El resultado lógico tenía que ser el caos, y así se puso de manifiesto desde el primer momento en aquella ciudad nefasta, levantada sin ningún criterio lógico por un marino que lo único que deseaba era librarse cuanto antes de su carga de hombres y bestias, para continuar su ansiosa búsqueda de la soñada corte del Gran Kan.
—La gente anda enferma y agotada —sentenció una tarde Luis de Torres fumando uno de sus amados tabacos sentado a la puerta de la casa de Doña Mariana Montenegro—. Pocos consiguen acostumbrarse a los alimentos que ofrece esta tierra, y como continúen echando mano a las semillas y los animales que trajimos, pronto no tendremos ni presente, ni futuro.

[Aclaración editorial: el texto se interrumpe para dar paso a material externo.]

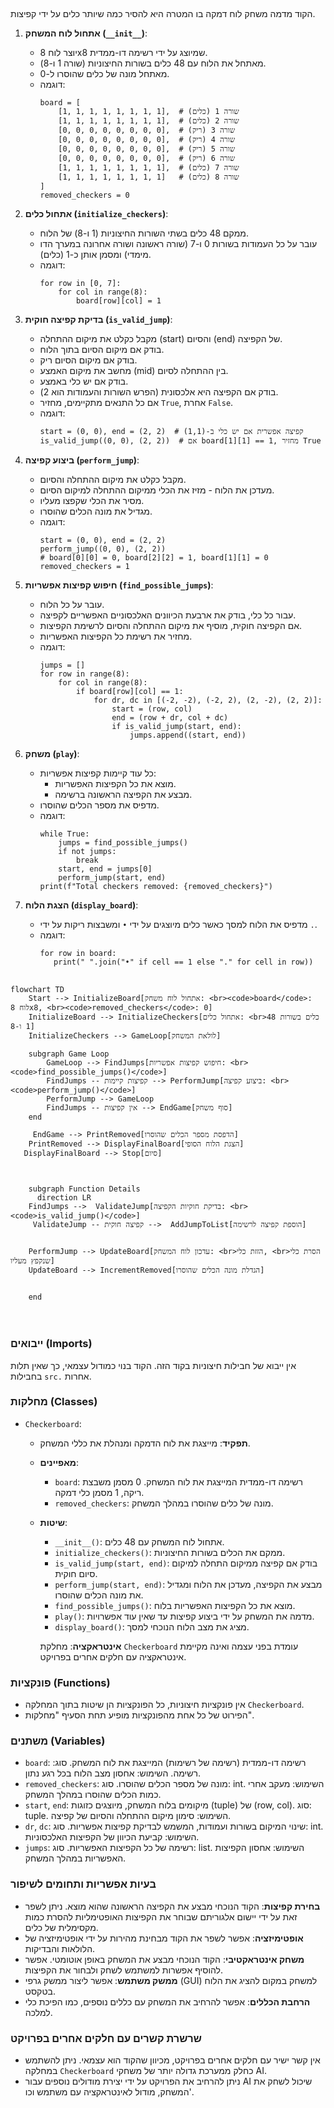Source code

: ## <algorithm>

הקוד מדמה משחק לוח דמקה בו המטרה היא להסיר כמה שיותר כלים על ידי קפיצות.

1. **אתחול לוח המשחק (`__init__`)**:
   - יוצר לוח 8x8 שמיוצג על ידי רשימה דו-ממדית.
   - מאתחל את הלוח עם 48 כלים בשורות החיצוניות (שורה 1 ו-8).
   - מאתחל מונה של כלים שהוסרו ל-0.
   - דוגמה:
     ```
     board = [
         [1, 1, 1, 1, 1, 1, 1, 1],  # שורה 1 (כלים)
         [1, 1, 1, 1, 1, 1, 1, 1],  # שורה 2 (כלים)
         [0, 0, 0, 0, 0, 0, 0, 0],  # שורה 3 (ריק)
         [0, 0, 0, 0, 0, 0, 0, 0],  # שורה 4 (ריק)
         [0, 0, 0, 0, 0, 0, 0, 0],  # שורה 5 (ריק)
         [0, 0, 0, 0, 0, 0, 0, 0],  # שורה 6 (ריק)
         [1, 1, 1, 1, 1, 1, 1, 1],  # שורה 7 (כלים)
         [1, 1, 1, 1, 1, 1, 1, 1]   # שורה 8 (כלים)
     ]
     removed_checkers = 0
     ```

2. **אתחול כלים (`initialize_checkers`)**:
   - ממקם 48 כלים בשתי השורות החיצוניות (1 ו-8) של הלוח.
   - עובר על כל העמודות בשורות 0 ו-7 (שורה ראשונה ושורה אחרונה במערך הדו מימדי) ומסמן אותן כ-1 (כלים).
   - דוגמה:
     ```
     for row in [0, 7]:
         for col in range(8):
             board[row][col] = 1
     ```

3. **בדיקת קפיצה חוקית (`is_valid_jump`)**:
   - מקבל כקלט את מיקום ההתחלה (start) והסיום (end) של הקפיצה.
   - בודק אם מיקום הסיום בתוך הלוח.
   - בודק אם מיקום הסיום ריק.
   - מחשב את מיקום האמצע (mid) בין ההתחלה לסיום.
   - בודק אם יש כלי באמצע.
   - בודק אם הקפיצה היא אלכסונית (הפרש השורות והעמודות הוא 2).
   - אם כל התנאים מתקיימים, מחזיר `True`, אחרת `False`.
   - דוגמה:
     ```
     start = (0, 0), end = (2, 2)  # קפיצה אפשרית אם יש כלי ב-(1,1)
     is_valid_jump((0, 0), (2, 2))  # אם board[1][1] == 1, מחזיר True
     ```

4. **ביצוע קפיצה (`perform_jump`)**:
   - מקבל כקלט את מיקום ההתחלה והסיום.
   - מעדכן את הלוח - מזיז את הכלי ממיקום ההתחלה למיקום הסיום.
   - מסיר את הכלי שקפצו מעליו.
   - מגדיל את מונה הכלים שהוסרו.
   - דוגמה:
     ```
     start = (0, 0), end = (2, 2)
     perform_jump((0, 0), (2, 2))
     # board[0][0] = 0, board[2][2] = 1, board[1][1] = 0
     removed_checkers = 1
     ```

5. **חיפוש קפיצות אפשריות (`find_possible_jumps`)**:
   - עובר על כל הלוח.
   - עבור כל כלי, בודק את ארבעת הכיוונים האלכסוניים האפשריים לקפיצה.
   - אם הקפיצה חוקית, מוסיף את מיקום ההתחלה והסיום לרשימת הקפיצות.
   - מחזיר את רשימת כל הקפיצות האפשריות.
   - דוגמה:
     ```
     jumps = []
     for row in range(8):
         for col in range(8):
             if board[row][col] == 1:
                 for dr, dc in [(-2, -2), (-2, 2), (2, -2), (2, 2)]:
                     start = (row, col)
                     end = (row + dr, col + dc)
                     if is_valid_jump(start, end):
                         jumps.append((start, end))
     ```

6. **משחק (`play`)**:
   - כל עוד קיימות קפיצות אפשריות:
     - מוצא את כל הקפיצות האפשריות.
     - מבצע את הקפיצה הראשונה ברשימה.
   - מדפיס את מספר הכלים שהוסרו.
   - דוגמה:
     ```
     while True:
         jumps = find_possible_jumps()
         if not jumps:
             break
         start, end = jumps[0]
         perform_jump(start, end)
     print(f"Total checkers removed: {removed_checkers}")
     ```

7. **הצגת הלוח (`display_board`)**:
   - מדפיס את הלוח למסך כאשר כלים מיוצגים על ידי `•` ומשבצות ריקות על ידי `.`.
   - דוגמה:
     ```
     for row in board:
        print(" ".join("•" if cell == 1 else "." for cell in row))
     ```

## <mermaid>

```mermaid
flowchart TD
    Start --> InitializeBoard[אתחול לוח משחק: <br><code>board</code>: לוח 8x8, <br><code>removed_checkers</code>: 0]
    InitializeBoard --> InitializeCheckers[אתחול כלים: <br>48 כלים בשורות 1 ו-8]
    InitializeCheckers --> GameLoop[לולאת המשחק]

    subgraph Game Loop
        GameLoop --> FindJumps[חיפוש קפיצות אפשריות: <br><code>find_possible_jumps()</code>]
        FindJumps -- קפיצות קיימות --> PerformJump[ביצוע קפיצה: <br><code>perform_jump()</code>]
        PerformJump --> GameLoop
        FindJumps -- אין קפיצות --> EndGame[סוף משחק]
    end
    
     EndGame --> PrintRemoved[הדפסת מספר הכלים שהוסרו]
    PrintRemoved --> DisplayFinalBoard[הצגת הלוח הסופי]
   DisplayFinalBoard --> Stop[סיום]


    
    subgraph Function Details
      direction LR
    FindJumps -->  ValidateJump[בדיקת חוקיות הקפיצה: <br><code>is_valid_jump()</code>]
     ValidateJump -- קפיצה חוקית -->  AddJumpToList[הוספת קפיצה לרשימה]
    
    
    PerformJump --> UpdateBoard[עדכון לוח המשחק: <br>הזזת כלי, <br>הסרת כלי שנקפץ מעליו]
    UpdateBoard --> IncrementRemoved[הגדלת מונה הכלים שהוסרו]
    
    
    end
  
  
```

## <explanation>

### ייבואים (Imports)

אין ייבוא של חבילות חיצוניות בקוד הזה. הקוד בנוי כמודול עצמאי, כך שאין תלות בחבילות `src.` אחרות.

### מחלקות (Classes)

- `Checkerboard`:
  - **תפקיד**: מייצגת את לוח הדמקה ומנהלת את כללי המשחק.
  - **מאפיינים**:
    - `board`: רשימה דו-ממדית המייצגת את לוח המשחק. 0 מסמן משבצת ריקה, 1 מסמן כלי דמקה.
    - `removed_checkers`: מונה של כלים שהוסרו במהלך המשחק.
  - **שיטות**:
    - `__init__()`: אתחול לוח המשחק עם 48 כלים.
    - `initialize_checkers()`: ממקם את הכלים בשורות החיצוניות.
    - `is_valid_jump(start, end)`: בודק אם קפיצה ממיקום התחלה למיקום סיום חוקית.
    - `perform_jump(start, end)`: מבצע את הקפיצה, מעדכן את הלוח ומגדיל את מונה הכלים שהוסרו.
    - `find_possible_jumps()`: מוצא את כל הקפיצות האפשריות בלוח.
    - `play()`: מדמה את המשחק על ידי ביצוע קפיצות עד שאין עוד אפשרויות.
    - `display_board()`: מציג את מצב הלוח הנוכחי למסך.

    **אינטראקציה**: מחלקת `Checkerboard` עומדת בפני עצמה ואינה מקיימת אינטראקציה עם חלקים אחרים בפרויקט.

### פונקציות (Functions)

- אין פונקציות חיצוניות, כל הפונקציות הן שיטות בתוך המחלקה `Checkerboard`.
- הפירוט של כל אחת מהפונקציות מופיע תחת הסעיף "מחלקות".

### משתנים (Variables)

- `board`: רשימה דו-ממדית (רשימה של רשימות) המייצגת את לוח המשחק. סוג: רשימה. השימוש: אחסון מצב הלוח בכל רגע נתון.
- `removed_checkers`: מונה של מספר הכלים שהוסרו. סוג: int. השימוש: מעקב אחרי כמות הכלים שהוסרו במהלך המשחק.
- `start`, `end`: מיקומים בלוח המשחק, מיוצגים כזוגות (tuple) של (row, col). סוג: tuple. השימוש: סימון מיקום ההתחלה והסיום של קפיצה.
- `dr`, `dc`: שינוי המיקום בשורות ועמודות, המשמש לבדיקת קפיצות אפשריות. סוג: int. השימוש: קביעת הכיוון של הקפיצות האלכסוניות.
- `jumps`: רשימה של כל הקפיצות האפשריות. סוג: list. השימוש: אחסון הקפיצות האפשריות במהלך המשחק.

### בעיות אפשריות ותחומים לשיפור

- **בחירת קפיצות**: הקוד הנוכחי מבצע את הקפיצה הראשונה שהוא מוצא. ניתן לשפר זאת על ידי יישום אלגוריתם שבוחר את הקפיצות האופטימליות להסרת כמות מקסימלית של כלים.
- **אופטימיזציה**: אפשר לשפר את הקוד מבחינת מהירות על ידי אופטימיזציה של הלולאות והבדיקות.
- **משחק אינטראקטיבי**: הקוד הנוכחי מבצע את המשחק באופן אוטומטי. אפשר להוסיף אפשרות למשתמש לשחק ולבחור את הקפיצות.
- **ממשק משתמש**: אפשר ליצור ממשק גרפי (GUI) למשחק במקום להציג את הלוח בטקסט.
- **הרחבת הכללים**: אפשר להרחיב את המשחק עם כללים נוספים, כמו הפיכת כלי למלכה.

### שרשרת קשרים עם חלקים אחרים בפרויקט

- אין קשר ישיר עם חלקים אחרים בפרויקט, מכיוון שהקוד הוא עצמאי. ניתן להשתמש במחלקה `Checkerboard` כחלק ממערכת גדולה יותר של משחקי AI.
- ניתן להרחיב את הפרויקט על ידי יצירת מודולים נוספים עבור AI שיכול לשחק את המשחק, מודול לאינטראקציה עם משתמש וכו'.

—Mis animales no va a comérselos nadie hasta que les llegue su momento —sentenció la alemana con firmeza—. Ni mis semillas tendrán otro fin que germinar. Resistiré lo que haga falta, pero tendré mi granja.

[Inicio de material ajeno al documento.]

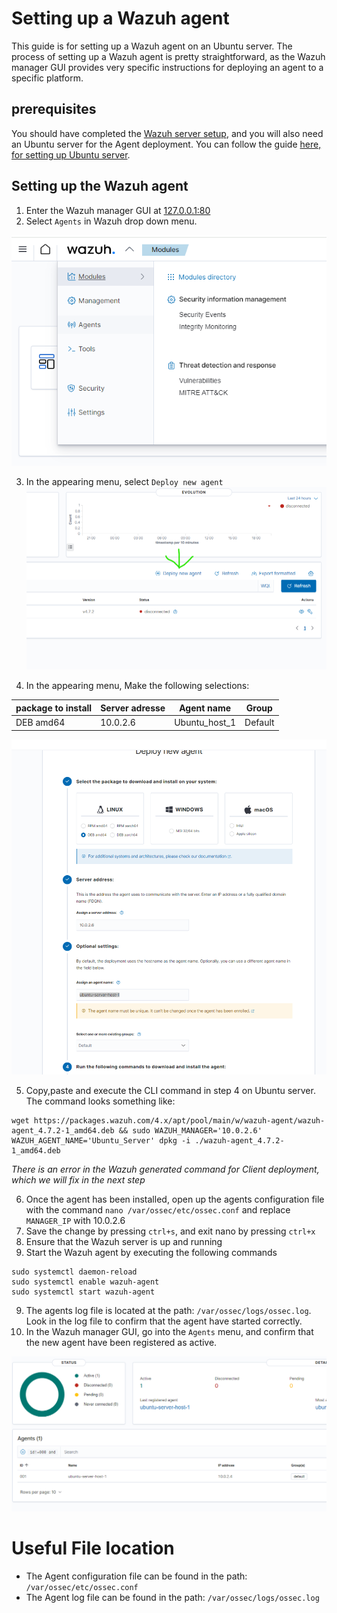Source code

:# Setting up a Wazuh agent
This guide is for setting up a Wazuh agent on an Ubuntu server. The process of setting up a Wazuh agent is pretty straightforward, as the Wazuh manager GUI provides very specific instructions for deploying an agent to a specific platform.

## prerequisites
You should have completed the [Wazuh server setup](./WazuhServerSetup.md), and you will also need an Ubuntu server for the Agent deployment.
You can follow the guide [here, for setting up Ubuntu server](./EnvironmentSetup.md#setting-up-ubuntu-server-vm).

## Setting up the Wazuh agent

1. Enter the Wazuh manager GUI at [127.0.0.1:80](https://127.0.0.1:80)
2. Select `Agents` in Wazuh drop down menu.  
  
![Alt text](./WazuhAgentSetup/WazuhDropDownMenu.png)
  
3. In the appearing menu, select `Deploy new agent`
 ![Alt text](./WazuhAgentSetup/DeployNewAgent.png)
   
4. In the appearing menu, Make the following selections:
    
 | package to install | Server adresse | Agent name    | Group |  
 | ----------- | -------- | ---------- | --------- |  
 | DEB amd64 | 10.0.2.6  | Ubuntu_host_1 | Default |  
   
 ![Alt text](./WazuhAgentSetup/WazuhAgentAttributes.png)  
   
5. Copy,paste and execute the CLI command in step 4 on Ubuntu server. The command looks something like:
  
```
wget https://packages.wazuh.com/4.x/apt/pool/main/w/wazuh-agent/wazuh-agent_4.7.2-1_amd64.deb && sudo WAZUH_MANAGER='10.0.2.6' WAZUH_AGENT_NAME='Ubuntu_Server' dpkg -i ./wazuh-agent_4.7.2-1_amd64.deb
```  
_There is an error in the Wazuh generated command for Client deployment, which we will fix in the next step_  
  
6. Once the agent has been installed, open up the agents configuration file with the command `nano /var/ossec/etc/ossec.conf` and replace `MANAGER_IP` with 10.0.2.6
7. Save the change by pressing `ctrl+s`, and exit nano by pressing `ctrl+x`
8. Ensure that the Wazuh server is up and running
9. Start the Wazuh agent by executing the following commands  
  
```
sudo systemctl daemon-reload
sudo systemctl enable wazuh-agent
sudo systemctl start wazuh-agent
```  
  
9. The agents log file is located at the path: `/var/ossec/logs/ossec.log`. Look in the log file to confirm that the agent have started correctly.
10. In the Wazuh manager GUI, go into the `Agents` menu, and confirm that the new agent have been registered as active.  
  
![Alt text](./WazuhAgentSetup/activeAgent.png)  

# Useful File location
  
- The Agent configuration file can be found in the path: `/var/ossec/etc/ossec.conf`
- The Agent log file can be found in the path: `/var/ossec/logs/ossec.log`
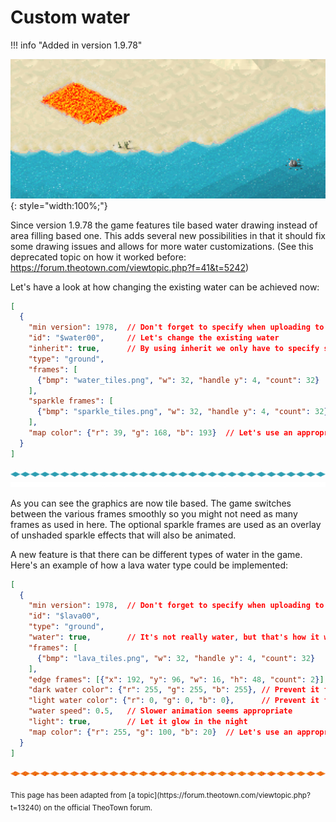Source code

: # Custom water

!!! info "Added in version 1.9.78"

![](../assets/guides/custom-water/image.png){: style="width:100%;"}

Since version 1.9.78 the game features tile based water drawing instead of area filling based one. This adds several new possibilities in that it should fix some drawing issues and allows for more water customizations. (See this deprecated topic on how it worked before: https://forum.theotown.com/viewtopic.php?f=41&t=5242)

Let's have a look at how changing the existing water can be achieved now:
```json
[
  {
    "min version": 1978,  // Don't forget to specify when uploading to store
    "id": "$water00",     // Let's change the existing water
    "inherit": true,      // By using inherit we only have to specify stuff that changes
    "type": "ground",
    "frames": [
      {"bmp": "water_tiles.png", "w": 32, "handle y": 4, "count": 32}
    ],
    "sparkle frames": [
      {"bmp": "sparkle_tiles.png", "w": 32, "handle y": 4, "count": 32}
    ],
    "map color": {"r": 39, "g": 168, "b": 193}  // Let's use an appropriate color in the minimap
  }
]
```

![](../assets/guides/custom-water/water_tiles.png)
![](../assets/guides/custom-water/sparkle_tiles.png)

As you can see the graphics are now tile based. The game switches between the various frames smoothly so you might not need as many frames as used in here. The optional sparkle frames are used as an overlay of unshaded sparkle effects that will also be animated.



A new feature is that there can be different types of water in the game. Here's an example of how a lava water type could be implemented:
```json
[
  {
    "min version": 1978,  // Don't forget to specify when uploading to store
    "id": "$lava00",
    "type": "ground",
    "water": true,        // It's not really water, but that's how it works
    "frames": [
      {"bmp": "lava_tiles.png", "w": 32, "handle y": 4, "count": 32}
    ],
    "edge frames": [{"x": 192, "y": 96, "w": 16, "h": 48, "count": 2}],
    "dark water color": {"r": 255, "g": 255, "b": 255}, // Prevent it form being dark dependent on depth
    "light water color": {"r": 0, "g": 0, "b": 0},      // Prevent it from being lighter near the coast
    "water speed": 0.5,   // Slower animation seems appropriate
    "light": true,        // Let it glow in the night
    "map color": {"r": 255, "g": 100, "b": 20}  // Let's use an appropriate color in the minimap
  }
]
```

![](../assets/guides/custom-water/lava_tiles.png)

<sub>
This page has been adapted from
[a topic](https://forum.theotown.com/viewtopic.php?t=13240)
on the official TheoTown forum.
</sub>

—Pero no todos poseen ese mismo espíritu, porque no todos tienen a un Cienfuegos a quien esperar —le hizo notar el converso—. La mayoría se habían hecho a la idea de que esto era cuestión de llegar, recoger un oro que crecía en los árboles, y regresar a casa a ser ricos para siempre.
—Cambiarán de idea.
—¿Cuándo? ¿Cuándo estén bajo tierra? Se murmura que Colón tiene prisa por partir de nuevo hacia el Oeste, y que dejará como gobernador a su hermano Diego. ¿Os imagináis a ese pobre hombre, que no sueña más que con que le nombren obispo, rigiendo los destinos de un lugar como éste? Acabaremos como en el «Fuerte de La Natividad».
—No seáis tan pesimista.
—¿Pesimista? —se sorprendió el otro—. A fuerza de ser sincero debo reconocer que aquel emplazamiento era mil veces mejor y que allí, aunque escasos, quedaron hombres bragados que sabían hacerle frente a los problemas. En Isabela, excepto Alonso de Ojeda y sus alborotadores caballeros de espuela y capa raída, el resto no son más que asustadizos villanos de baja estofa que se sienten estafados. Ya claman por regresar.

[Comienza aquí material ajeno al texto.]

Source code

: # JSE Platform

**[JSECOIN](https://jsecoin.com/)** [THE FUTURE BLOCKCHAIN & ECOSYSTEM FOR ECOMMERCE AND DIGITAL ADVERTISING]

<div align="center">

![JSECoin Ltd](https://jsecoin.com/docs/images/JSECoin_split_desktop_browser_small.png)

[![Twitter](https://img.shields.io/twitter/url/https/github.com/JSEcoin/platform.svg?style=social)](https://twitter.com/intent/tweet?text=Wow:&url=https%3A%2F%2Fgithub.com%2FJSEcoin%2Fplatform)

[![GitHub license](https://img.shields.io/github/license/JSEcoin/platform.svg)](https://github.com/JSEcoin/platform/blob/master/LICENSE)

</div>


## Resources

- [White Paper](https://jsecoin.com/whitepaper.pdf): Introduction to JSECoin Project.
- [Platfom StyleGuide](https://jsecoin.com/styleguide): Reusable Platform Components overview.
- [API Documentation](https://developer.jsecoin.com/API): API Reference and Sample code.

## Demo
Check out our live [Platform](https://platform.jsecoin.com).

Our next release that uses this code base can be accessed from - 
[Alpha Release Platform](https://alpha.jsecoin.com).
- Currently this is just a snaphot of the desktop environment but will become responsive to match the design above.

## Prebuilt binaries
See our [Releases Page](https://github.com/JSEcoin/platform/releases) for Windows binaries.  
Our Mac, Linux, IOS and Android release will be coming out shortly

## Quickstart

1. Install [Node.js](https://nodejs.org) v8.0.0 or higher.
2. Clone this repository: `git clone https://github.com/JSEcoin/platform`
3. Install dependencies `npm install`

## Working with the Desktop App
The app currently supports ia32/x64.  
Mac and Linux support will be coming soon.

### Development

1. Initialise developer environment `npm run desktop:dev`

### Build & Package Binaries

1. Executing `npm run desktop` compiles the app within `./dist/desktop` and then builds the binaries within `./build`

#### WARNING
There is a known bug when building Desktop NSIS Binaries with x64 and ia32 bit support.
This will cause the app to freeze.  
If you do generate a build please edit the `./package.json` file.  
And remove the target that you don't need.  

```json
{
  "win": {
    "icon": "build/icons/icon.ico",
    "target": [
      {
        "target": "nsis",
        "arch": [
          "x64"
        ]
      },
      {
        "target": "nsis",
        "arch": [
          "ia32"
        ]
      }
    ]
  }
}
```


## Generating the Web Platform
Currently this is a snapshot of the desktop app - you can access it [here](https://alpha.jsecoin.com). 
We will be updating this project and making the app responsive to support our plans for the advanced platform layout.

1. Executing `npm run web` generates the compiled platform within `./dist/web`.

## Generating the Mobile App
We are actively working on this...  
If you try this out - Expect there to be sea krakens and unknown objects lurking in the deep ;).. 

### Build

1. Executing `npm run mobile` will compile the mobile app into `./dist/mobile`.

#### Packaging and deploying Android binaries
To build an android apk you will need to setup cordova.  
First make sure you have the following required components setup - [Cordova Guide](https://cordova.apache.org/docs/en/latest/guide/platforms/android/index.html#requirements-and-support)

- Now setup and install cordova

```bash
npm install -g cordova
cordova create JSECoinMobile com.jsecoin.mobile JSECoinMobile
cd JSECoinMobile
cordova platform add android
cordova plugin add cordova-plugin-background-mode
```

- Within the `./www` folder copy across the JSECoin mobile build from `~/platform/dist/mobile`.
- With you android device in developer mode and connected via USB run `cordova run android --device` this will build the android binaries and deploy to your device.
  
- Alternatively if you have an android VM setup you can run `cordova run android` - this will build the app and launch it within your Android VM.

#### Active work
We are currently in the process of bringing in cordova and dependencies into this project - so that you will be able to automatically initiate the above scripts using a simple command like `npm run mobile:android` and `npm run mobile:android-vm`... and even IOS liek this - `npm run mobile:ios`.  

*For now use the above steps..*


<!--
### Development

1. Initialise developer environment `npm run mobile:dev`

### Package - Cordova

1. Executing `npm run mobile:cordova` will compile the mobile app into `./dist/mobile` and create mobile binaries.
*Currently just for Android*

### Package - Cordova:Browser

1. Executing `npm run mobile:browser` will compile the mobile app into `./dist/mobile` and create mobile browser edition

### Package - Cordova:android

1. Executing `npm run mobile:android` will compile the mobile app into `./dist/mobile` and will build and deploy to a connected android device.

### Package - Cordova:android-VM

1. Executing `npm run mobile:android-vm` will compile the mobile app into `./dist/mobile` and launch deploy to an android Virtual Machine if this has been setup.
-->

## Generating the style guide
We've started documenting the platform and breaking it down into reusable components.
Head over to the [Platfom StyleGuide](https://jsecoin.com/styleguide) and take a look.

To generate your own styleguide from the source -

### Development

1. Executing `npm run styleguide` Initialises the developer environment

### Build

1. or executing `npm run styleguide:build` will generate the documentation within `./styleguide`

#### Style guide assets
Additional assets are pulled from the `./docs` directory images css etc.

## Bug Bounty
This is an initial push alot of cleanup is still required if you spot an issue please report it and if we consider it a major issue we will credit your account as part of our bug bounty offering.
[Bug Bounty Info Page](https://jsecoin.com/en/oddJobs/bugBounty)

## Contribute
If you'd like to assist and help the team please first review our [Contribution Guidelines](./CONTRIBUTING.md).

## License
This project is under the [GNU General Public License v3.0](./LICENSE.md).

—Pues mejor será que les permitan hacerlo —replicó Ingrid Grass con aire convencido—. Dominar estas tierras y sus gentes, no va a constituir en absoluto empresa fácil y lo mejor que nos podría ocurrir es que los pusilánimes desaparecieran cuanto antes. El miedo es como una peste contagiosa.
—¿Vos no tenéis miedo?
—Tan sólo a una cosa…
… a que Cienfuegos nunca regrese, lo sé —concluyó la frase el converso con una leve sonrisa—. El tiempo no ha conseguido que vuestro amor por él disminuya ni tan siquiera un ápice, ¿no es cierto?
—Más bien por el contrario —fue la sincera respuesta—. Cada día que pasa me siento más cerca de él, y todo, absolutamente todo cuanto pienso o hago es en su nombre.